Il secondo indicatore è il tempo medio tra una visita e la successiva. Se si accorcia, l'abitudine si sta formando. Se si allunga mentre le campagne aumentano, stai facendo rumore.

Il primo trimestre, mese per mese

Il primo mese non fare campagne: fai anagrafica. Ogni prenotazione che entra deve lasciare nome, contatto e consenso. Il modo più semplice per ottenerlo senza chiedere niente a mano è il form di prenotazione sul sito, che raccoglie i dati mentre lavora.

Il secondo mese scrivi le soglie dei quattro segmenti sui tuoi dati reali. Poi imposta una sola campagna, quella verso il segmento «a rischio»: il recupero si vede subito ed è più facile capire se il meccanismo gira. Dal terzo mese aggiungi il messaggio post prima visita, la leva più potente e la più esigente in costanza.

Un anno di questo lavoro noioso vale più di dieci campagne brillanti. Le campagne finiscono, la lista resta. E il giorno in cui la sala è mezza vuota, la differenza è semplice: chi ha lavorato sulla retention ha delle persone da chiamare.

Domande frequenti

Cos'è il retention marketing per un ristorante?
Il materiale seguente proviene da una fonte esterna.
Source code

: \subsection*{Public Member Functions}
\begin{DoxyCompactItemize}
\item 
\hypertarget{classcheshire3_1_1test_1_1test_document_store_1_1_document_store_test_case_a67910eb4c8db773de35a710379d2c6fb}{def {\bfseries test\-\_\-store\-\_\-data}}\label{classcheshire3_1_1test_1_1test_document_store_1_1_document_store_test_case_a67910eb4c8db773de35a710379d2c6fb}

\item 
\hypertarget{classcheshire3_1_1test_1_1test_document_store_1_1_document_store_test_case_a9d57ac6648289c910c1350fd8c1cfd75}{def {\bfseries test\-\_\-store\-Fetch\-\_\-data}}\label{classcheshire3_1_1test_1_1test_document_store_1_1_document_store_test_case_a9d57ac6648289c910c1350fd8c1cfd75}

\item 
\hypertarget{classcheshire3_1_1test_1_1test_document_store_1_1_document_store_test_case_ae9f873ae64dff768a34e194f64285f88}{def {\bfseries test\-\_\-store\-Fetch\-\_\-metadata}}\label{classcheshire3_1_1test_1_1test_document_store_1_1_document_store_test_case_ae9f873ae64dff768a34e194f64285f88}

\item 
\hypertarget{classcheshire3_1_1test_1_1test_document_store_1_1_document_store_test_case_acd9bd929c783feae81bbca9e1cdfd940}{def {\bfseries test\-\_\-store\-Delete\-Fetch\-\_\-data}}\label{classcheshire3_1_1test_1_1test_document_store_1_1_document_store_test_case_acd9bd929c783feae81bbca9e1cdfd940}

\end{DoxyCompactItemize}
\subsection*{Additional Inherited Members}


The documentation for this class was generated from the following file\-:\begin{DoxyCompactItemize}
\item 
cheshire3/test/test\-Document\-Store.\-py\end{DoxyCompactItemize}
È il lavoro sistematico che aumenta la frequenza con cui i clienti già acquisiti tornano, invece di cercarne sempre di nuovi. In pratica significa registrare chi è venuto e quando, dividere la base clienti in pochi gruppi con comportamenti diversi, e mandare a ciascun gruppo il messaggio giusto nel momento giusto. Non è una campagna singola, è un ciclo che gira ogni mese sugli stessi dati.
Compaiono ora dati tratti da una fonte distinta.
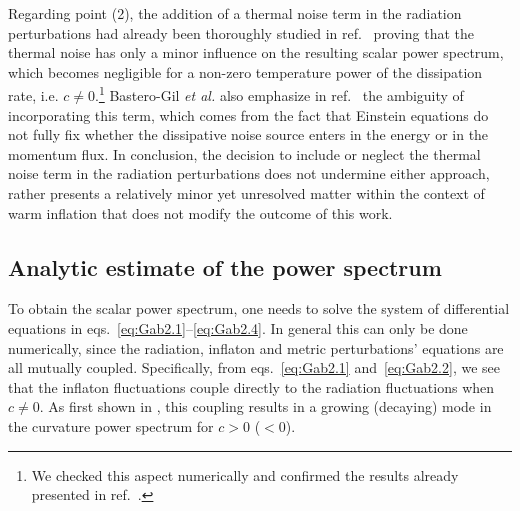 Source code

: \documentclass[a4paper,11pt]{article}
\begin{document}
Regarding point (2), the addition of a thermal noise term in the radiation perturbations had already been thoroughly studied in ref.~\cite{Bastero-Gil:2014jsa} proving that the thermal noise has only a minor influence on the resulting scalar power spectrum, which becomes negligible for a non-zero temperature power of the dissipation rate, i.e. $c\neq 0$.\footnote{We checked this aspect numerically and confirmed the results already presented in ref.~\cite{Bastero-Gil:2014jsa}.} Bastero-Gil {\it et al.} also emphasize in ref.~\cite{Bastero-Gil:2014jsa} the ambiguity of incorporating this term, which comes from the fact that Einstein equations do not fully fix whether the dissipative noise source enters in the energy or in the momentum flux. In conclusion, the decision to include or neglect the thermal noise term in the radiation perturbations does not undermine either approach, rather presents a relatively minor yet unresolved matter within the context of warm inflation that does not modify the outcome of this work.


\subsection{Analytic estimate of the power spectrum \label{sec:analytic_estimate}}

To obtain the scalar power spectrum, one  needs to solve the system of differential equations in eqs.~\eqref{eq:Gab2.1}--\eqref{eq:Gab2.4}. In general this can only be done numerically, since the radiation, inflaton and metric perturbations' equations are all mutually coupled. Specifically, from eqs.~\eqref{eq:Gab2.1} and~\eqref{eq:Gab2.2}, we see that the inflaton fluctuations couple directly to the radiation fluctuations when $c\neq 0$. As first shown in \cite{Graham:2009bf}, this coupling results in a growing (decaying) mode in the curvature power spectrum for $c>0$ ($<0$).
\end{document}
Come segmentare i clienti di un ristorante per le campagne di ritorno?

Quattro gruppi bastano: chi è venuto una volta sola di recente, chi ha due o tre visite con ritmo irregolare, l'habitué che torna con regolarità e chi veniva spesso e non si vede da un pezzo. Le soglie temporali non sono universali: per una pizzeria di quartiere sei settimane di silenzio sono un allarme, per un ristorante da occasione speciale sono normali.

Ogni quanto scrivere ai clienti del ristorante senza dare fastidio?

La regola pratica è contare la frequenza per persona, non per campagna. Se lo stesso cliente riceve una o due comunicazioni al mese, la lista resta sana per anni. Se conti solo quante campagne mandi, prima o poi qualcuno ne riceve tre in una settimana e se ne va. E puoi scrivere solo a chi ha dato il consenso, con una revoca facile quanto l'iscrizione.

Come si misura se il retention marketing sta funzionando?

Con due indicatori. Il primo: quante prenotazioni del mese arrivano da persone già presenti nel tuo archivio, letto per segmento così sai dove si rompe il meccanismo. Il secondo: il tempo medio che passa tra una visita e la successiva. Se si accorcia, l'abitudine si sta formando. Se si allunga mentre le campagne aumentano, stai solo facendo rumore.